• Work instruction
Quote only the span from the first line of the entries to the line containing "## Overview", both ends kept. Leave every picture out.

━━━━

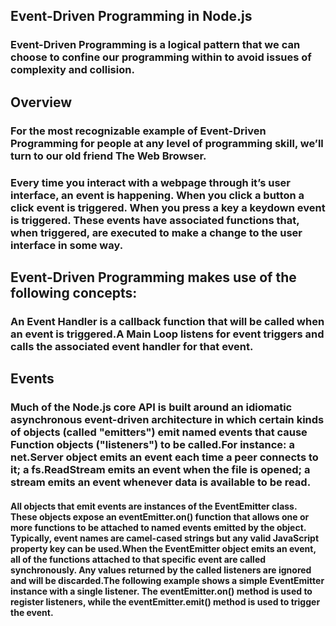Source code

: ## Event-Driven Programming in Node.js

### Event-Driven Programming is a logical pattern that we can choose to confine our programming within to avoid issues of complexity and collision.

## Overview

### For the most recognizable example of Event-Driven Programming for people at any level of programming skill, we’ll turn to our old friend The Web Browser.

### Every time you interact with a webpage through it’s user interface, an event is happening. When you click a button a click event is triggered. When you press a key a keydown event is triggered. These events have associated functions that, when triggered, are executed to make a change to the user interface in some way.

## Event-Driven Programming makes use of the following concepts:

### An Event Handler is a callback function that will be called when an event is triggered.A Main Loop listens for event triggers and calls the associated event handler for that event.

## Events

### Much of the Node.js core API is built around an idiomatic asynchronous event-driven architecture in which certain kinds of objects (called "emitters") emit named events that cause Function objects ("listeners") to be called.For instance: a net.Server object emits an event each time a peer connects to it; a fs.ReadStream emits an event when the file is opened; a stream emits an event whenever data is available to be read.

#### All objects that emit events are instances of the EventEmitter class. These objects expose an eventEmitter.on() function that allows one or more functions to be attached to named events emitted by the object. Typically, event names are camel-cased strings but any valid JavaScript property key can be used.When the EventEmitter object emits an event, all of the functions attached to that specific event are called synchronously. Any values returned by the called listeners are ignored and will be discarded.The following example shows a simple EventEmitter instance with a single listener. The eventEmitter.on() method is used to register listeners, while the eventEmitter.emit() method is used to trigger the event.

━━━━

• Task answer
Source code

: ## Event-Driven Programming in Node.js

### Event-Driven Programming is a logical pattern that we can choose to confine our programming within to avoid issues of complexity and collision.

## Overview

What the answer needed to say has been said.